This is in the very early stages, but apparently they're serious about it. I'm not sure it'll work, though - the WWE works in foreign territories precisely because it's the dumbest sort of Americana, and I don't think the WWE has the ability to make it work as a homegrown product. UK wrestling has been functionally dead for twenty years, and any operation they could set up here would be modest - NFL Europe in tights, basically. And god only knows what a multi-lingual trans-European promotion would be like. (Picture a ring surrounded by fifteen commentary desks, one of them for Irish Gaelic...)

Mind you, Italy was supposed to be doing good business for a couple of years, so you never know. But it's a huge venture.

Friday, March 02, 2007

Miscellany: 2 March

- Virgin and Sky's bitter feud has been going on for a while now, but it still comes as a surprise to see them come to this. Sky pulls its channels from Virgin's cable services, and Virgin retaliates by demonstrating what passes for humour in their world: renaming the vacant "Sky News" channel as "Sky Snooze." How we laughed.

I have satellite, so I don't care. And it would be presumptuous to guess whether Sky is overvaluing its channels - although as a rival platform, Sky would have an obvious interest in disrupting its rivals by withholding its key channels. This is the sort of thing competition law is supposed to deal with, but it's a clumsy and ineffective mechanism.

Still, Virgin have shot themselves in the foot - or perhaps even the head - with their flippant attitude. Like it or not, Sky One is one of the major multichannel draws, and without it, cable instantly becomes a much less attractive proposition. And the Virgin brand isn't properly established in cable yet. The customer base generally doesn't even LIKE cable - NTL had a reputation as one of the worst companies for customer service in the UK, and even NTL admitted it was basically well-founded. Sky hold all the cards here, and in the short term Virgin is not going to win this fight.

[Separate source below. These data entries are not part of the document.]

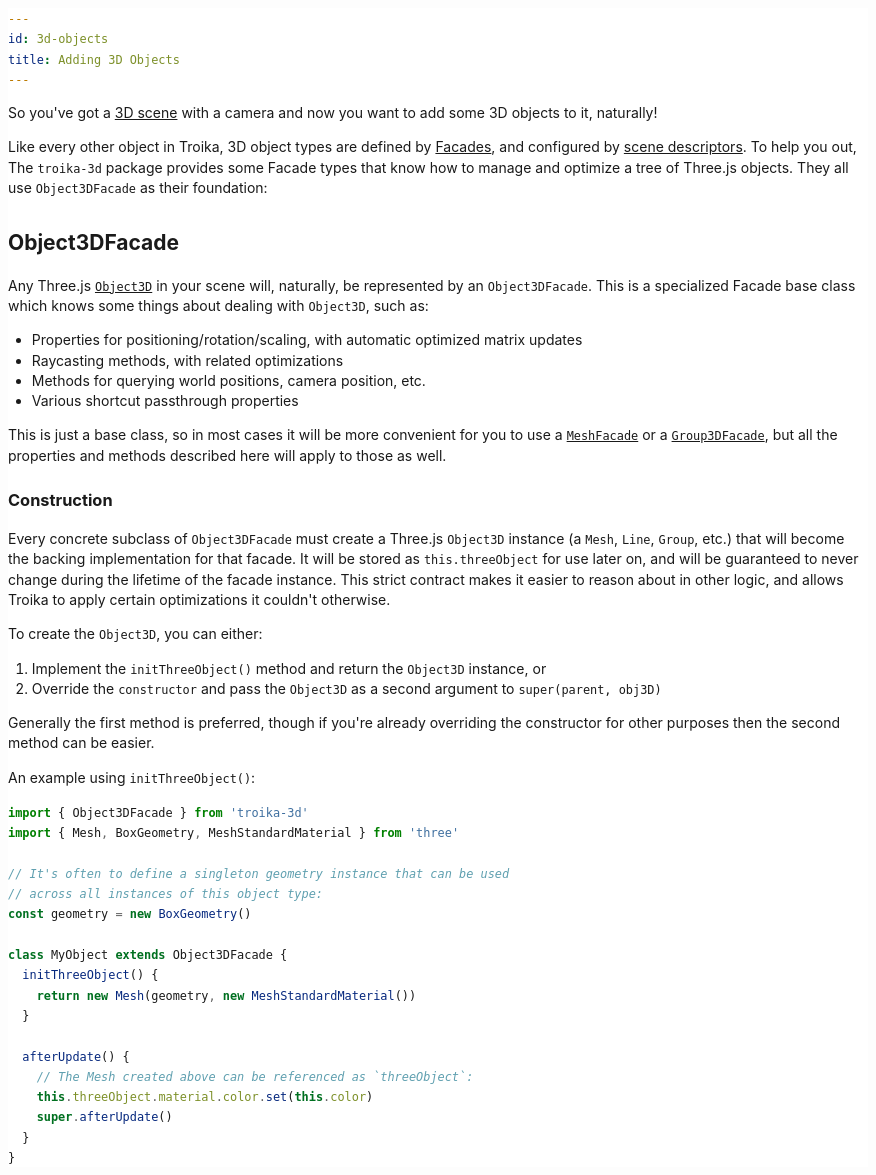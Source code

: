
 ```yaml
---
id: 3d-objects
title: Adding 3D Objects
---
```


So you've got a [3D scene](./scenes.md) with a camera and now you want to add some 3D objects to it, naturally!

Like every other object in Troika, 3D object types are defined by [Facades](../troika-core/facades.md), and configured by [scene descriptors](../troika-core/scene-descriptors.md). To help you out, The `troika-3d` package provides some Facade types that know how to manage and optimize a tree of Three.js objects. They all use `Object3DFacade` as their foundation:

## Object3DFacade

Any Three.js [`Object3D`](https://threejs.org/docs/#api/en/core/Object3D) in your scene will, naturally, be represented by an `Object3DFacade`. This is a specialized Facade base class which knows some things about dealing with `Object3D`, such as:

- Properties for positioning/rotation/scaling, with automatic optimized matrix updates
- Raycasting methods, with related optimizations
- Methods for querying world positions, camera position, etc.
- Various shortcut passthrough properties

This is just a base class, so in most cases it will be more convenient for you to use a [`MeshFacade`](#meshfacade) or a [`Group3DFacade`](#group3dfacade), but all the properties and methods described here will apply to those as well.

### Construction

Every concrete subclass of `Object3DFacade` must create a Three.js `Object3D` instance (a `Mesh`, `Line`, `Group`, etc.) that will become the backing implementation for that facade. It will be stored as `this.threeObject` for use later on, and will be guaranteed to never change during the lifetime of the facade instance. This strict contract makes it easier to reason about in other logic, and allows Troika to apply certain optimizations it couldn't otherwise.

To create the `Object3D`, you can either:

1) Implement the `initThreeObject()` method and return the `Object3D` instance, or
2) Override the `constructor` and pass the `Object3D` as a second argument to `super(parent, obj3D)`

Generally the first method is preferred, though if you're already overriding the constructor for other purposes then the second method can be easier.

An example using `initThreeObject()`:

```js
import { Object3DFacade } from 'troika-3d'
import { Mesh, BoxGeometry, MeshStandardMaterial } from 'three'

// It's often to define a singleton geometry instance that can be used
// across all instances of this object type:
const geometry = new BoxGeometry()

class MyObject extends Object3DFacade {
  initThreeObject() {
    return new Mesh(geometry, new MeshStandardMaterial())
  }
  
  afterUpdate() {
    // The Mesh created above can be referenced as `threeObject`:
    this.threeObject.material.color.set(this.color)
    super.afterUpdate()
  }
}
```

The problem is that multichannel TV has a big structural problem thanks to Sky being both the major subscription channel provider and one of the major platforms. This is what happens if you give the market too much leeway to find its own solutions: somebody ends up winning, and then you don't have much of a market any more.

- The photograph of David Cameron in a silly costume has been withdrawn from the media by the copyright holders in somewhat mysterious circumstances. They're calling it a "policy decision", and they deny any interference from the Conservative Party; an obvious alternative would be that they want it out of circulation so that they can charge the Labour Party more money to use it in an election poster.

I'm not sure how much it really matters to the average voter that David Cameron was quite rich and went to Oxford University. I suspect most of the voters who are put off by a privileged background probably wouldn't have voted Conservative anyway. The argument that rich people can't understand the problems of the poor is nonsense, of course. You might as well argue that people from council estates should never become Prime Minister, because what do they know about the financial markets? Any remotely qualified candidate for the job will have learned things along the way. Poverty does not come with a free bucket of wisdom.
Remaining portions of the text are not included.